Former sheriff answers critics
As a former two-term sheriff of Garfield County himself, the challenger in the Nov. 2 sheriff’s election, much like the current incumbent, has had to respond to criticisms about his own administration.
A barrage of letters to the editor and political ads in recent weeks as the election nears have been critical of both sides, including calling into question some of the policies and spending during Tom Dalessandri’s eight years in office, from 1994-2002.
But, as his opponent, Sheriff Lou Vallario, has done in defense of his eight years, Dalessandri stands behind his own record in office.
“People who know me and have worked closely with me know that we made tremendous strides in bringing experience and professionalism to the sheriff’s office,” Dalessandri said. “I’m proud of my eight years.”
Critics have poked holes in Dalessandri’s argument that Vallario is a big spender, pointing out that Dalessandri’s own sheriff’s office budget grew at more than three times the rate as Vallario’s.
True, Dalessandri said.
“But my budget went up when we built the new jail, which was a result of a federal court order,” he said. “Those increases related to the associated construction and staffing needs.

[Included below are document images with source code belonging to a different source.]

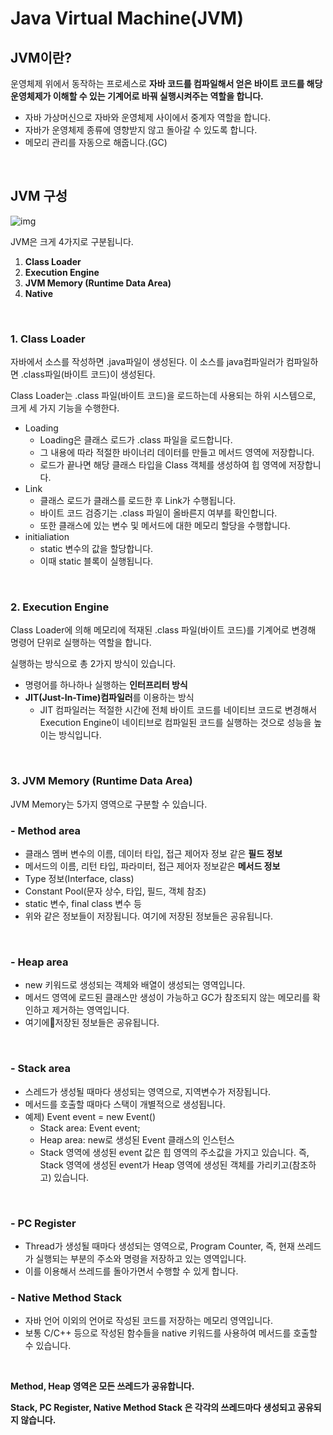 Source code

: # Java Virtual Machine(JVM)

## JVM이란?

운영체제 위에서 동작하는 프로세스로 **자바 코드를 컴파일해서 얻은 바이트 코드를 해당 운영체제가 이해할 수 있는 기계어로 바꿔 실행시켜주는 역할을 합니다.**

- 자바 가상머신으로 자바와 운영체제 사이에서 중계자 역할을 합니다.
- 자바가 운영체제 종류에 영향받지 않고 돌아갈 수 있도록 합니다.
- 메모리 관리를 자동으로 해줍니다.(GC)

</br >

## JVM 구성

![img](https://blog.kakaocdn.net/dn/c4mJl7/btqW4hK9rcN/Bn2q79ksiAxSof74i99ADk/img.png)

JVM은 크게 4가지로 구분됩니다.

1. **Class Loader**
2. **Execution Engine**
3. **JVM Memory (Runtime Data Area)**
4. **Native**

</br >

### 1. Class Loader

자바에서 소스를 작성하면 .java파일이 생성된다. 이 소스를 java컴파일러가 컴파일하면 .class파일(바이트 코드)이 생성된다.

Class Loader는 .class 파일(바이트 코드)을 로드하는데 사용되는 하위 시스템으로, 크게 세 가지 기능을 수행한다.

- Loading
  - Loading은 클래스 로드가 .class 파일을 로드합니다.
  - 그 내용에 따라 적절한 바이너리 데이터를 만들고 메서드 영역에 저장합니다.
  - 로드가 끝나면 해당 클래스 타입을 Class 객체를 생성하여 힙 영역에 저장합니다.
- Link
  - 클래스 로드가 클래스를 로드한 후 Link가 수행됩니다.
  - 바이트 코드 검증기는 .class 파일이 올바른지 여부를 확인합니다.
  - 또한 클래스에 있는 변수 및 메서드에 대한 메모리 할당을 수행합니다.
- initialiation
  - static 변수의 값을 할당합니다.
  - 이때 static 블록이 실행됩니다. 

</br >

### 2. Execution Engine

Class Loader에 의해 메모리에 적재된 .class 파일(바이트 코드)를 기계어로 변경해 명령어 단위로 실행하는 역할을 합니다.

실행하는 방식으로 총 2가지 방식이 있습니다.

- 명령어를 하나하나 실행하는 **인터프리터 방식**
- **JIT(Just-In-Time)컴파일러**를 이용하는 방식
  - JIT 컴파일러는 적절한 시간에 전체 바이트 코드를 네이티브 코드로 변경해서 Execution Engine이 네이티브로 컴파일된 코드를 실행하는 것으로 성능을 높이는 방식입니다.

</br >

### 3. JVM Memory (Runtime Data Area)

JVM Memory는 5가지 영역으로 구분할 수 있습니다.

### - Method area

- 클래스 멤버 변수의 이름, 데이터 타입, 접근 제어자 정보 같은 **필드 정보**
- 메서드의 이름, 리턴 타입, 파라미터, 접근 제어자 정보같은 **메서드 정보**
- Type 정보(Interface, class)
- Constant Pool(문자 상수, 타입, 필드, 객체 참조)
- static 변수, final class 변수 등
- 위와 같은 정보들이 저장됩니다. 여기에 저장된 정보들은 공유됩니다.

</br >

### - Heap area

- new 키워드로 생성되는 객체와 배열이 생성되는 영역입니다.
- 메서드 영역에 로드된 클래스만 생성이 가능하고 GC가 참조되지 않는 메모리를 확인하고 제거하는 영역입니다.
- 여기에저장된 정보들은 공유됩니다.

</br >

### **- Stack area**

- 스레드가 생성될 때마다 생성되는 영역으로, 지역변수가 저장됩니다.
- 메서드를 호출할 때마다 스택이 개별적으로 생성됩니다.
- 예제) Event event = new Event()
  - Stack area: Event event;
  - Heap area: new로 생성된 Event 클래스의 인스턴스
  - Stack 영역에 생성된 event 값은 힙 영역의 주소값을 가지고 있습니다. 즉, Stack 영역에 생성된 event가 Heap 영역에 생성된 객체를 가리키고(참조하고) 있습니다.

</br >

### \- PC Register

- Thread가 생성될 때마다 생성되는 영역으로, Program Counter, 즉, 현재 쓰레드가 실행되는 부분의 주소와 명령을 저장하고 있는 영역입니다.
- 이를 이용해서 쓰레드를 돌아가면서 수행할 수 있게 합니다.

### \- Native Method Stack

- 자바 언어 이외의 언어로 작성된 코드를 저장하는 메모리 영역입니다.
- 보통 C/C++ 등으로 작성된 함수들을 native 키워드를 사용하여 메서드를 호출할 수 있습니다.

</br >

**Method, Heap 영역은 모든 쓰레드가 공유합니다.**

**Stack, PC Register, Native Method Stack 은 각각의 쓰레드마다 생성되고 공유되지 않습니다.**


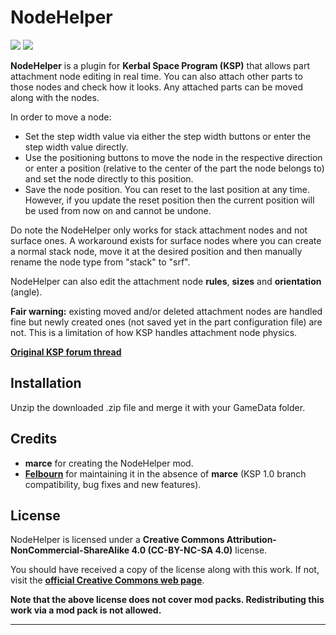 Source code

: # NodeHelper

![][NH:shield-version]
![][NH:shield-license]

**NodeHelper** is a plugin for **Kerbal Space Program (KSP)** that allows part attachment node editing in real time. You can also attach other parts to those nodes and check how it looks. Any attached parts can be moved along with the nodes.

In order to move a node:

  * Set the step width value via either the step width buttons or enter the step width value directly.
  * Use the positioning buttons to move the node in the respective direction or enter a position (relative to the center of the part the node belongs to) and set the node directly to this position.
  * Save the node position. You can reset to the last position at any time. However, if you update the reset position then the current position will be used from now on and cannot be undone.

Do note the NodeHelper only works for stack attachment nodes and not surface ones. A workaround exists for surface nodes where you can create a normal stack node, move it at the desired position and then manually rename the node type from "stack" to "srf".

NodeHelper can also edit the attachment node **rules**, **sizes** and **orientation** (angle).

**Fair warning:** existing moved and/or deleted attachment nodes are handled fine but newly created ones (not saved yet in the part configuration file) are not. This is a limitation of how KSP handles attachment node physics.

**[Original KSP forum thread][NH:original-forum-link]**

## Installation

Unzip the downloaded .zip file and merge it with your GameData folder.

## Credits

  * **marce** for creating the NodeHelper mod.
  * **[Felbourn][NH:contributor-felbourn-link]** for maintaining it in the absence of **marce** (KSP 1.0 branch compatibility, bug fixes and new features).

## License

NodeHelper is licensed under a **Creative Commons Attribution-NonCommercial-ShareAlike 4.0 (CC-BY-NC-SA 4.0)** license.

You should have received a copy of the license along with this work. If not, visit the **[official Creative Commons web page][NH:cc-license-link]**.

**Note that the above license does not cover mod packs. Redistributing this work via a mod pack is not allowed.**

***

[NH:cc-license-link]:           https://creativecommons.org/licenses/by-nc-sa/4.0
[NH:contributor-felbourn-link]: https://github.com/Felbourn
[NH:original-forum-link]:       http://forum.kerbalspaceprogram.com/index.php?showtopic=87592
[NH:shield-license]:            https://img.shields.io/badge/License-CC--BY--NC--SA%204.0-green.svg
[NH:shield-version]:            https://img.shields.io/badge/KSP%20Version-1.4.1.2089-red.svg
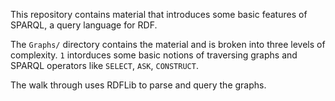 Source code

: This repository contains material that introduces some basic features of SPARQL, a query language for RDF.

The `Graphs/` directory contains the material and is broken into three levels of complexity. `1` intorduces some basic notions of traversing graphs and SPARQL operators like `SELECT`, `ASK`, `CONSTRUCT`.

The walk through uses RDFLib to parse and query the graphs. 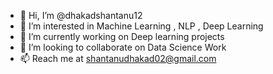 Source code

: - 👋 Hi, I’m @dhakadshantanu12
- 👀 I’m interested in Machine Learning , NLP , Deep Learning
- 🌱 I’m currently working on Deep learning projects 
- 💞️ I’m looking to collaborate on Data Science Work
- 📫 Reach me at shantanudhakad02@gmail.com

<!---
dhakadshantanu12/dhakadshantanu12 is a ✨ special ✨ repository because its `README.md` (this file) appears on your GitHub profile.
You can click the Preview link to take a look at your changes.
--->
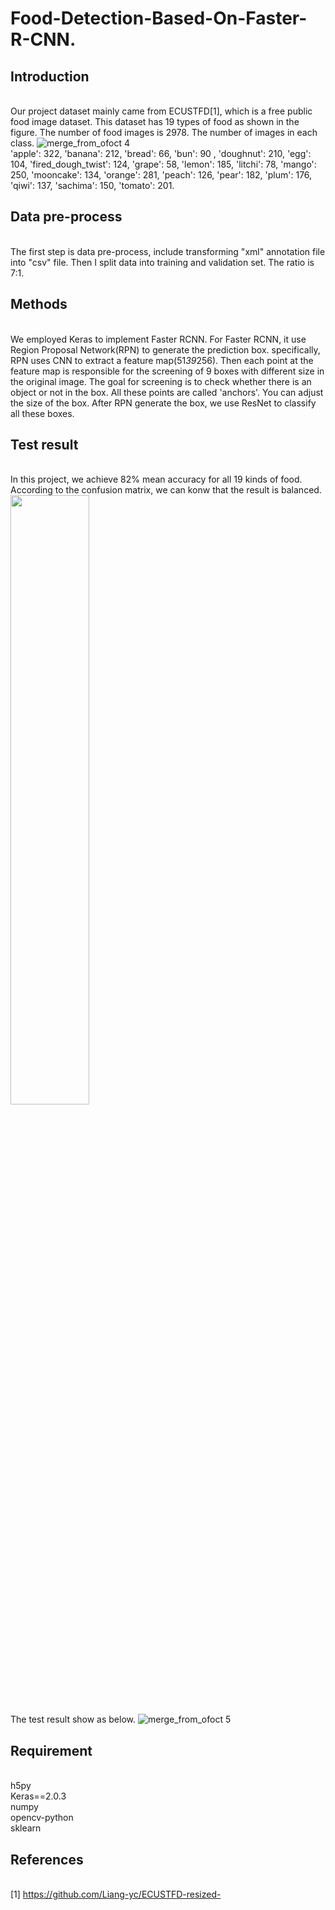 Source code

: # Food-Detection-Based-On-Faster-R-CNN.
## Introduction
<br>Our project dataset mainly came from ECUSTFD[1], which is a free public food image dataset. This dataset has 19 types of food as shown in the figure. The number of food images is 2978. The number of images in each class. 
![merge_from_ofoct 4](https://user-images.githubusercontent.com/36937088/49711360-c412ef00-fbf3-11e8-88df-43a8e1be7945.jpg)
<br>'apple': 322, 'banana': 212, 'bread': 66, 'bun': 90 , 'doughnut': 210, 'egg': 104, 'fired_dough_twist': 124, 'grape': 58, 'lemon': 185, 'litchi': 78, 'mango': 250, 'mooncake': 134, 'orange': 281, 'peach': 126, 'pear': 182, 'plum': 176, 'qiwi': 137, 'sachima': 150, 'tomato': 201.
## Data pre-process
<br> The first step is data pre-process, include transforming "xml" annotation file into "csv" file. Then I split data into training and validation set. The ratio is 7:1.
## Methods
<br>We employed Keras to implement Faster RCNN. For Faster RCNN, it use Region Proposal Network(RPN) to generate the prediction box. specifically, RPN uses CNN to extract a feature map(51*39*256). Then each point at the feature map is responsible for the screening of 9 boxes with different size in the original image. The goal for screening is to check whether there is an object or not in the box. All these points are called 'anchors'. You can adjust the size of the box. After RPN generate the box, we use ResNet to classify all these boxes.
## Test result
<br>In this project, we achieve 82% mean accuracy for all 19 kinds of food. According to the confusion matrix, we can konw that the result is balanced.
<img src="https://user-images.githubusercontent.com/36937088/49712623-38509100-fbfa-11e8-85cd-ba4344897fc4.jpg" width="50%" height="50%">
<br>The test result show as below.
![merge_from_ofoct 5](https://user-images.githubusercontent.com/36937088/49711856-98ddcf00-fbf6-11e8-874b-f811af850141.jpg)
## Requirement
<br>h5py
<br>Keras==2.0.3
<br>numpy
<br>opencv-python
<br>sklearn
## References
<br> [1] https://github.com/Liang-yc/ECUSTFD-resized-
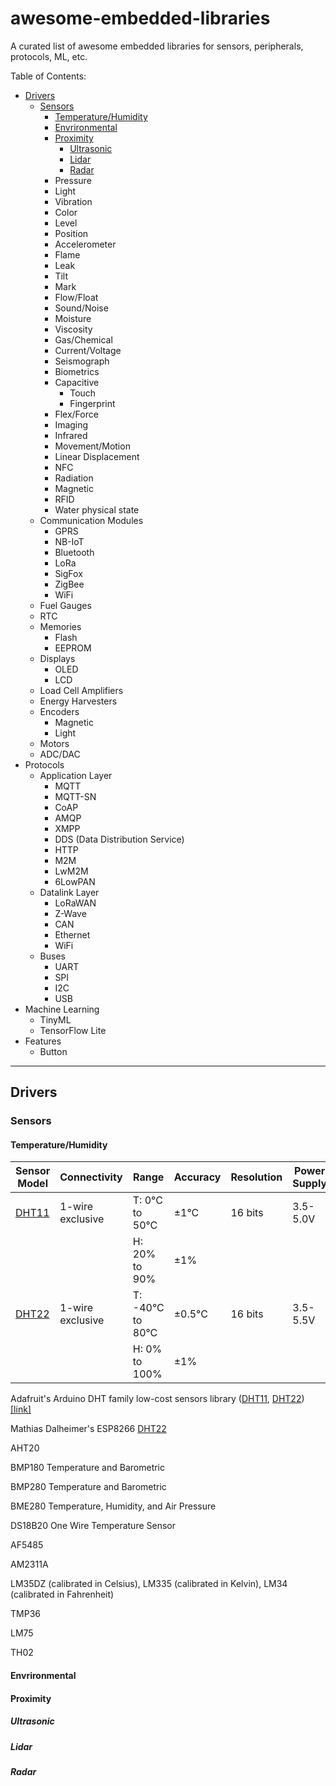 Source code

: # awesome-embedded-libraries
A curated list of awesome embedded libraries for sensors, peripherals, protocols, ML, etc.

Table of Contents:

- [Drivers](#drivers)
    - [Sensors](#sensors)
        - [Temperature/Humidity](#temperaturehumidity)
        - [Envrironmental](#envrironmental)
        - [Proximity](#proximity)
            - [Ultrasonic](#ultrasonic)
            - [Lidar](#lidar)
            - [Radar](#radar)
        - Pressure
        - Light
        - Vibration
        - Color
        - Level
        - Position
        - Accelerometer
        - Flame
        - Leak
        - Tilt
        - Mark
        - Flow/Float
        - Sound/Noise
        - Moisture
        - Viscosity
        - Gas/Chemical
        - Current/Voltage
        - Seismograph
        - Biometrics
        - Capacitive
            - Touch
            - Fingerprint
        - Flex/Force
        - Imaging
        - Infrared
        - Movement/Motion
        - Linear Displacement
        - NFC
        - Radiation
        - Magnetic
        - RFID
        - Water physical state
    - Communication Modules
        - GPRS
        - NB-IoT
        - Bluetooth
        - LoRa
        - SigFox
        - ZigBee
        - WiFi
    - Fuel Gauges
    - RTC
    - Memories
        - Flash
        - EEPROM
    - Displays
        - OLED
        - LCD
    - Load Cell Amplifiers
    - Energy Harvesters
    - Encoders
        - Magnetic
        - Light
    - Motors
    - ADC/DAC
- Protocols
    - Application Layer
        - MQTT
        - MQTT-SN
        - CoAP
        - AMQP
        - XMPP
        - DDS (Data Distribution Service)
        - HTTP
        - M2M
        - LwM2M
        - 6LowPAN
    - Datalink Layer
        - LoRaWAN
        - Z-Wave
        - CAN
        - Ethernet
        - WiFi
    - Buses
        - UART
        - SPI
        - I2C
        - USB
- Machine Learning
    - TinyML
    - TensorFlow Lite
- Features
    - Button

---
## Drivers

### Sensors

#### Temperature/Humidity

| Sensor Model |   Connectivity   |      Range      | Accuracy | Resolution  | Power Supply | Operating Current | Standby Current |
|--------------|------------------|-----------------|----------|-------------|--------------|-------------------|-----------------|
|[DHT11](https://components101.com/sites/default/files/component_datasheet/DHT11-Temperature-Sensor.pdf)| 1-wire exclusive | T: 0°C to 50°C  |   ±1°C   |   16 bits   |   3.5-5.0V   |       0.3mA       |       60uA      |
|              |                  | H: 20% to 90%   |   ±1%    |             |              |                   |                 |
|[DHT22](https://components101.com/sites/default/files/component_datasheet/DHT22%20Sensor%20Datasheet.pdf)| 1-wire exclusive | T: -40°C to 80°C|  ±0.5°C  |   16 bits   |   3.5-5.5V   |       0.3mA       |       60uA      |
|              |                  | H: 0% to 100%   |    ±1%   |             |              |                   |                 |

Adafruit's Arduino DHT family low-cost sensors library ([DHT11](https://components101.com/sensors/dht11-temperature-sensor), [DHT22](https://components101.com/sensors/dht22-pinout-specs-datasheet)) [[link]](https://github.com/adafruit/DHT-sensor-library) 

Mathias Dalheimer's ESP8266 [DHT22](https://github.com/gonium/esp8266-dht22-sensor)

AHT20

BMP180 Temperature and Barometric

BMP280 Temperature and Barometric

BME280 Temperature, Humidity, and Air Pressure

DS18B20 One Wire Temperature Sensor

AF5485

AM2311A

LM35DZ (calibrated in Celsius), LM335 (calibrated in Kelvin), LM34 (calibrated in Fahrenheit)

TMP36

LM75

TH02



#### Envrironmental

#### Proximity

##### Ultrasonic

##### Lidar

##### Radar

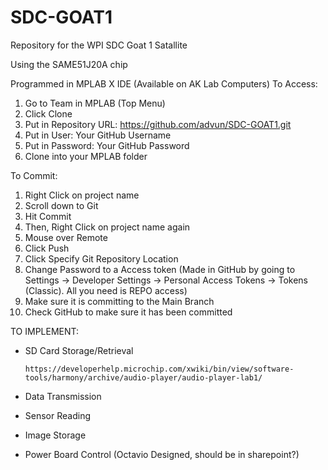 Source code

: # SDC-GOAT1
Repository for the WPI SDC Goat 1 Satallite

Using the SAME51J20A chip

Programmed in MPLAB X IDE (Available on AK Lab Computers)
To Access:
1. Go to Team in MPLAB (Top Menu)
2. Click Clone
3. Put in Repository URL: https://github.com/advun/SDC-GOAT1.git
4. Put in User: Your GitHub Username
5. Put in Password: Your GitHub Password
6. Clone into your MPLAB folder

To Commit:

1. Right Click on project name
2. Scroll down to Git
3. Hit Commit
4. Then, Right Click on project name again
5. Mouse over Remote
6. Click Push
7. Click Specify Git Repository Location
8. Change Password to a Access token (Made in GitHub by going to Settings -> Developer Settings -> Personal Access Tokens -> Tokens (Classic).  All you need is REPO access)
10. Make sure it is committing to the Main Branch
11. Check GitHub to make sure it has been committed

TO IMPLEMENT:
- SD Card Storage/Retrieval

      https://developerhelp.microchip.com/xwiki/bin/view/software-tools/harmony/archive/audio-player/audio-player-lab1/
- Data Transmission
- Sensor Reading
- Image Storage
- Power Board Control
        (Octavio Designed, should be in sharepoint?)

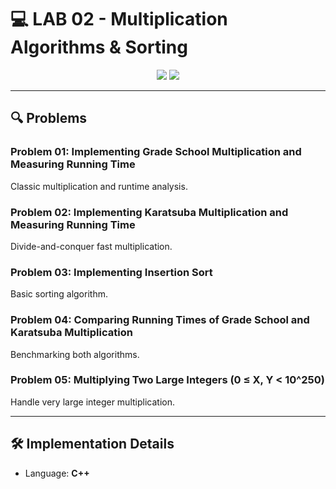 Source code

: # 💻 LAB 02 - Multiplication Algorithms & Sorting

<div align="center">
  <img src="https://img.shields.io/badge/Status-In%20Progress-yellow?style=for-the-badge" />
  <img src="https://img.shields.io/badge/Topics-Multiplication%20%7C%20Sorting-blueviolet?style=for-the-badge" />
</div>

---

## 🔍 Problems

### Problem 01: Implementing Grade School Multiplication and Measuring Running Time  
Classic multiplication and runtime analysis.

### Problem 02: Implementing Karatsuba Multiplication and Measuring Running Time  
Divide-and-conquer fast multiplication.

### Problem 03: Implementing Insertion Sort  
Basic sorting algorithm.

### Problem 04: Comparing Running Times of Grade School and Karatsuba Multiplication  
Benchmarking both algorithms.

### Problem 05: Multiplying Two Large Integers (0 ≤ X, Y < 10^250)  
Handle very large integer multiplication.

---

## 🛠️ Implementation Details

- Language: **C++**

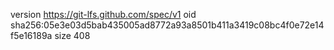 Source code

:version https://git-lfs.github.com/spec/v1
oid sha256:05e3e03d5bab435005ad8772a93a8501b411a3419c08bc4f0e72e14f5e16189a
size 408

“The difference is we had emergent needs that had to be met, where [Vallario’s] increases have been a matter of choice,” Dalessandri said.
Vallario says he was elected because of “utter dissatisfaction” with the level of services provided by the sheriff’s office under Dalessandri’s leadership. So, his budget increases related to implementing and staffing some of those programs, Vallario said.
“If the community chooses to go with what Tom has in mind, then that’s their choice,” he said. “But I am concerned about lay-offs and dismantling programs that I believe have been successful in the community.”
Another concern, Vallario said, is what some have referred to as the “absentee sheriff” in relation to Dalessandri’s tenure.
“Others have used those words, not me, but that is a concern,” Vallario said, pointing to the fact that Dalessandri continued to run his private security business during his two terms in office.
“I know I wouldn’t be able to commit time to a private business, and I don’t know anyone who can commit to two full-time jobs,” he said.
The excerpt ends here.